Degradation of underlying hardware in Analytics frontend in Japan instance
Incident Report for Reply.ai
Postmortem

On Jun 1st, we received the following from AWS:

We have important news about your account (AWS Account ID: 866597297522). EC2 has detected degradation of the underlying hardware hosting your Amazon EC2 instance (instance-ID: i-7f8940e1) in the ap-northeast-1 region. Due to this degradation, your instance could already be unreachable. After 2018-06-12 11:00 UTC your instance, which has an EBS volume as the root device, will be stopped.

The solution was:

You can wait for the scheduled retirement date - when the instance is stopped - or stop the instance yourself any time before then. Once the instances has been stopped, you can start the instance again at any time. 

We started and stopped the instance on Jun 6th, which should have been enough for not having any degradation. But this was not the case.

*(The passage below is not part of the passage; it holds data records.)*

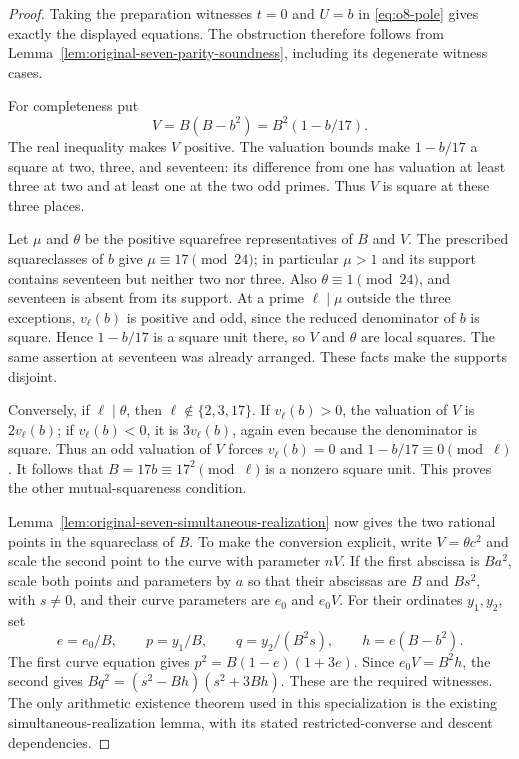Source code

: \documentclass[11pt]{article}
\theoremstyle{definition}
\theoremstyle{remark}
\begin{document}
\begin{proof}
Taking the preparation witnesses $t=0$ and $U=b$ in
\eqref{eq:o8-pole} gives exactly the displayed equations.
The obstruction therefore follows from
Lemma~\ref{lem:original-seven-parity-soundness}, including its
degenerate witness cases.

For completeness put
\[
 V=B(B-b^2)=B^2(1-b/17).
\]
The real inequality makes $V$ positive. The valuation bounds make
$1-b/17$ a square at two, three, and seventeen: its difference
from one has valuation at least three at two and at least one
at the two odd primes. Thus $V$ is square at these three places.

Let $\mu$ and $\theta$ be the positive squarefree representatives
of $B$ and $V$. The prescribed squareclasses of $b$ give
$\mu\equiv17\pmod{24}$; in particular $\mu>1$ and its support
contains seventeen but neither two nor three. Also
$\theta\equiv1\pmod{24}$, and seventeen is absent from its
support. At a prime $\ell\mid\mu$ outside the three exceptions,
$v_\ell(b)$ is positive and odd, since the reduced denominator
of $b$ is square. Hence $1-b/17$ is a square unit there, so $V$
and $\theta$ are local squares. The same assertion at seventeen
was already arranged. These facts make the supports disjoint.

Conversely, if $\ell\mid\theta$, then
$\ell\notin\{2,3,17\}$. If $v_\ell(b)>0$, the valuation
of $V$ is $2v_\ell(b)$; if $v_\ell(b)<0$, it is
$3v_\ell(b)$, again even because the denominator is square.
Thus an odd valuation of $V$ forces $v_\ell(b)=0$ and
$1-b/17\equiv0\pmod\ell$. It follows that
$B=17b\equiv17^2\pmod\ell$ is a nonzero square unit.
This proves the other mutual-squareness condition.

Lemma~\ref{lem:original-seven-simultaneous-realization} now gives
the two rational points in the squareclass of $B$. To make the
conversion explicit, write $V=\theta c^2$ and scale the second
point to the curve with parameter $nV$. If the first abscissa is
$Ba^2$, scale both points and parameters by $a$ so that their
abscissas are $B$ and $Bs^2$, with $s\ne0$, and their curve
parameters are $e_0$ and $e_0V$. For their ordinates $y_1,y_2$, set
\[
 e=e_0/B,\qquad p=y_1/B,\qquad q=y_2/(B^2s),\qquad
 h=e(B-b^2).
\]
The first curve equation gives $p^2=B(1-e)(1+3e)$.
Since $e_0V=B^2h$, the second gives
$Bq^2=(s^2-Bh)(s^2+3Bh)$. These are the required witnesses.
The only arithmetic existence theorem used in this specialization
is the existing simultaneous-realization lemma, with its stated
restricted-converse and descent dependencies.
\end{proof}
\end{document}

We reacted in 70min, and restored the Analytics service.

No data has been lost, and no message has not been sent. It was only the Analytics frontend.

We have added extra monitoring so that we react faster next time.

Posted 11 months ago. Jun 14, 2018 - 04:27 EDT

Resolved
Our cloud provider has detected degradation of the underlying hardware of our Analytics infrastructure in the Japan region. The hardware has been replaced and the service restored after some maintenance.

No impact in data lost, message delivery. The problem was in the frontend machine of Analytics.
Posted 11 months ago. Jun 14, 2018 - 01:05 EDT
This incident affected: Japan Region (transcosmos.reply.ai) (Analytics).